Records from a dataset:
▽
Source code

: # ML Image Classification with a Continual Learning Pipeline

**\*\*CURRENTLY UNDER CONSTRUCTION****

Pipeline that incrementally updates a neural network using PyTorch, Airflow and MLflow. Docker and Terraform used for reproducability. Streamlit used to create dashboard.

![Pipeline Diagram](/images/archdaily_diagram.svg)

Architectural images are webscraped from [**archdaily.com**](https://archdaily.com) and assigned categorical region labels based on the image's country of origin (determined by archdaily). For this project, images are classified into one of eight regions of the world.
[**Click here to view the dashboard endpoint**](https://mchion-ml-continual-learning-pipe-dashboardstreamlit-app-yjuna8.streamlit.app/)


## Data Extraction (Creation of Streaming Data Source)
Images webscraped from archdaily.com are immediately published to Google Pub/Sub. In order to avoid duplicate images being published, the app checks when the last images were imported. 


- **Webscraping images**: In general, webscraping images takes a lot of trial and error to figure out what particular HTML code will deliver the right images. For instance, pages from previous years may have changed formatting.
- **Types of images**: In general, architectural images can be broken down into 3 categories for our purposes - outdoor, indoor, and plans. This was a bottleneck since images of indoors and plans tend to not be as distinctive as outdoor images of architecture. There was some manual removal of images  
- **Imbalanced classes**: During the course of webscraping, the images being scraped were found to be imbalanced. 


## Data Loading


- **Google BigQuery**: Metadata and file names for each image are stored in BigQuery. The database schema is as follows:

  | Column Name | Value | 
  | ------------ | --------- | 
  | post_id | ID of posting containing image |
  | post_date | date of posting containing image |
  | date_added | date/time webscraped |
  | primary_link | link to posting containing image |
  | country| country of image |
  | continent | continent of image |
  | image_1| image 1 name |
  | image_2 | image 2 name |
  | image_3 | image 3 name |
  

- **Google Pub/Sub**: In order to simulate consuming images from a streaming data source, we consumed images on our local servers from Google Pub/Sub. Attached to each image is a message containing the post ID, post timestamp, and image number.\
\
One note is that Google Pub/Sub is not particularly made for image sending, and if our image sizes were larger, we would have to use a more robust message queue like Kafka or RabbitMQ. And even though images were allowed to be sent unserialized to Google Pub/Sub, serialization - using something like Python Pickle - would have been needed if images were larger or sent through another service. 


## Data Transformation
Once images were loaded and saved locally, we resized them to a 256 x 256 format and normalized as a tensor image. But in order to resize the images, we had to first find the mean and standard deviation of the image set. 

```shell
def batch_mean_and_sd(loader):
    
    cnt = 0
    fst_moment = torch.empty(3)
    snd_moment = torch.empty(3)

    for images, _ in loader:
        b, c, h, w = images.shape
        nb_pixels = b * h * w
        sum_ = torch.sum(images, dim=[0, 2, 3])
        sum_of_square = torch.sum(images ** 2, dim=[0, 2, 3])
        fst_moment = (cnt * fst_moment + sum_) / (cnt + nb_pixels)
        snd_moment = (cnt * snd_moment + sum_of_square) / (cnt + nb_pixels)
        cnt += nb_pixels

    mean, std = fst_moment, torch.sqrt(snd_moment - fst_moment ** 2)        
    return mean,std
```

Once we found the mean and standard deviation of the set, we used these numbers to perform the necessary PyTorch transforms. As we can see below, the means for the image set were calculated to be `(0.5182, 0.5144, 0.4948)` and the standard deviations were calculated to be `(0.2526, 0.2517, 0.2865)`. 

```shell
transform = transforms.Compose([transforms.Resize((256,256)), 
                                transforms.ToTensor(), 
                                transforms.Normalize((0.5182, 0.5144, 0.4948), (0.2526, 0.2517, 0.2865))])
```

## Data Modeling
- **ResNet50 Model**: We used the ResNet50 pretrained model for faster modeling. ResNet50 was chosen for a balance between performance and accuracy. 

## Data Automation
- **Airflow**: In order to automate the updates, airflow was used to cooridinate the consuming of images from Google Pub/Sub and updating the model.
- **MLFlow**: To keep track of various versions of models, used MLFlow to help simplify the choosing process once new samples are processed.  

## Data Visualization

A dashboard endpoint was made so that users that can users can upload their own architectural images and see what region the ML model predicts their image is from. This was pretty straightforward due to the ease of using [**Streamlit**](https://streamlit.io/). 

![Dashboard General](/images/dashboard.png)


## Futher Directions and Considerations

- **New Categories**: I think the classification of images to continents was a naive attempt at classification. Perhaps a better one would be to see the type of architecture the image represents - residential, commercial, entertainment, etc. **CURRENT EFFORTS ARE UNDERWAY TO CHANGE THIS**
△
## Your instructions
Please give the number of lines with "found" in the entries above, and write no other text.

## Your solution
2